And if you are remembering that Joe Riddley didn’t want me involved with murder, I’ll tell you what I told him: I wanted to talk with Norwood so I wouldn’t
need
to be involved.
18
The wind cut through me like a knife as I hurried up the brae, so I clasped my arms around me, stuck my hands under my arms for warmth, and tried not to envision Jim’s face floating just ahead of me.
I stood in Eileen’s small back hall for a moment to thaw and listened wistfully to the chink of china and the low voices of her talking with Marcia. I wished I could join them, but there’s a difference between being a family member and being a paying guest. As soon as I got my breath back, I would head down to the village tearoom for something hot to drink.
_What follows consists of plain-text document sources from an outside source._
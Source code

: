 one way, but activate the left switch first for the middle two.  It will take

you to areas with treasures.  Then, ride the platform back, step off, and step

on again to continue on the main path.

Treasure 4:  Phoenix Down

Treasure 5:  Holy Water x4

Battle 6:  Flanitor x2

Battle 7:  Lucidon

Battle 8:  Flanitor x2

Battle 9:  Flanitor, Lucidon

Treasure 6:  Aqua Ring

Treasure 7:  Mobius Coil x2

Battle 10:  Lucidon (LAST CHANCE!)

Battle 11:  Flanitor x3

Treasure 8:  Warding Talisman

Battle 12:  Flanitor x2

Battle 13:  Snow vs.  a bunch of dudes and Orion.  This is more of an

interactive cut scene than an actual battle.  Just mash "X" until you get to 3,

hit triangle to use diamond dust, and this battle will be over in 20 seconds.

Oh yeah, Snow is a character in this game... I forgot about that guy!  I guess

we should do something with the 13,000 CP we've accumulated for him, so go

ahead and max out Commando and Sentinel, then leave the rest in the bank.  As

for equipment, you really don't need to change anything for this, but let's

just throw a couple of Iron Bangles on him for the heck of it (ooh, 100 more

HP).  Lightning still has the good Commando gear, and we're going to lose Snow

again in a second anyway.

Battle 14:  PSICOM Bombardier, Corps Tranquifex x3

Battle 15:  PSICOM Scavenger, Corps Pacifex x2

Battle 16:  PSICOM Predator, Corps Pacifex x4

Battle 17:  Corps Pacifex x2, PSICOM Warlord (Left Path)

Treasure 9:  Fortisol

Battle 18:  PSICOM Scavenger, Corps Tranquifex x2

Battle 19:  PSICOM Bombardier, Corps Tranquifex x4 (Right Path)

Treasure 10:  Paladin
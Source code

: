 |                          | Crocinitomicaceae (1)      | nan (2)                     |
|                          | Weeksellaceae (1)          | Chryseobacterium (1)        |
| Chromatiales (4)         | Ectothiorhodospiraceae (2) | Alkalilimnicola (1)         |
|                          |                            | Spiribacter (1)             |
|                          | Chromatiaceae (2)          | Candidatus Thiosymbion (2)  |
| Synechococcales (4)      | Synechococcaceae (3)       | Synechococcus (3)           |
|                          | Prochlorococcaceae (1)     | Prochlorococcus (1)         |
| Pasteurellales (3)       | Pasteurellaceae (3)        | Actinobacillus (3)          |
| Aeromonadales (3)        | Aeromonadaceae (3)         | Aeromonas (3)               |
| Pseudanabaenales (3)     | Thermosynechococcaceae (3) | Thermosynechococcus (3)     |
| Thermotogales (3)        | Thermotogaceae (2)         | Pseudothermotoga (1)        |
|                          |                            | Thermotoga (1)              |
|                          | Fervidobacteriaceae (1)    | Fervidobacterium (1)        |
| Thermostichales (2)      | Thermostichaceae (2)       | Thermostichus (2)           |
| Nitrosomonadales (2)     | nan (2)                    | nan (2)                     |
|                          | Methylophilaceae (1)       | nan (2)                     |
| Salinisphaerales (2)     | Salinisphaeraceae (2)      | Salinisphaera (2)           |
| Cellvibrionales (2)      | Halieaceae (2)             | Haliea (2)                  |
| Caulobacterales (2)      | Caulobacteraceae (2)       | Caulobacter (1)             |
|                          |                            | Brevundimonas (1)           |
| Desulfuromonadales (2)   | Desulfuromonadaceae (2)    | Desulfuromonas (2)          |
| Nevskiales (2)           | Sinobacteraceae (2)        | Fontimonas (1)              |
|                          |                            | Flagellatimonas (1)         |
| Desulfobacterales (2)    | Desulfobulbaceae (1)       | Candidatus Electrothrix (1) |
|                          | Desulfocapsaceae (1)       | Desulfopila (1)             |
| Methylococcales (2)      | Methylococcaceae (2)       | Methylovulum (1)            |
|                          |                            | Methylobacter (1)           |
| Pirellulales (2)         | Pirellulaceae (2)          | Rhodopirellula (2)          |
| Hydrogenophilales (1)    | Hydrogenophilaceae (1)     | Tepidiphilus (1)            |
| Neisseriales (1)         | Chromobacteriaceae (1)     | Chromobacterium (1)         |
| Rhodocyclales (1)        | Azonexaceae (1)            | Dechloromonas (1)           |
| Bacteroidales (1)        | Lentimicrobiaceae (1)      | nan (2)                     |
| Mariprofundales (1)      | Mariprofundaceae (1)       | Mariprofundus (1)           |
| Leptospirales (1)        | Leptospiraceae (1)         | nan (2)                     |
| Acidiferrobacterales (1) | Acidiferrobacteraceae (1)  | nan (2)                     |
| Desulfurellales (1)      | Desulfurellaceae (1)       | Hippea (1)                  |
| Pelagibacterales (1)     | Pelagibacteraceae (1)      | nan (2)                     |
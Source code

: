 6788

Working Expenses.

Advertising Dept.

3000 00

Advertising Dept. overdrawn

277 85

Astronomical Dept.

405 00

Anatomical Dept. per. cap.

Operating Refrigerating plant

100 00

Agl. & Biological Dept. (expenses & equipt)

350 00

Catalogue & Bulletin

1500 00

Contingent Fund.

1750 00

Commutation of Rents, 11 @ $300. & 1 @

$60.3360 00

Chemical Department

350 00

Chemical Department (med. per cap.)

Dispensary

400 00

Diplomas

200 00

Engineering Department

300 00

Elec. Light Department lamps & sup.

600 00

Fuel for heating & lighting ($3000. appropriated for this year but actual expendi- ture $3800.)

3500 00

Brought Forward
Before I could reach the staircase, Eileen opened the door. “MacLaren! Where on earth is your coat?” Without waiting for an answer, she took my arm and pulled me toward a huge green Aga—a stove with a heavy black top, like my grandmother used to have. Glad to see her filling the kettle, I stood as close to the Aga as I dared until I felt warm. To erase Jim’s image, I forced myself to concentrate on the yellow kitchen with its dark green floor, crisp white curtains and tablecloth embroidered with bright daffodils, tulips, and iris, and large floral calendar.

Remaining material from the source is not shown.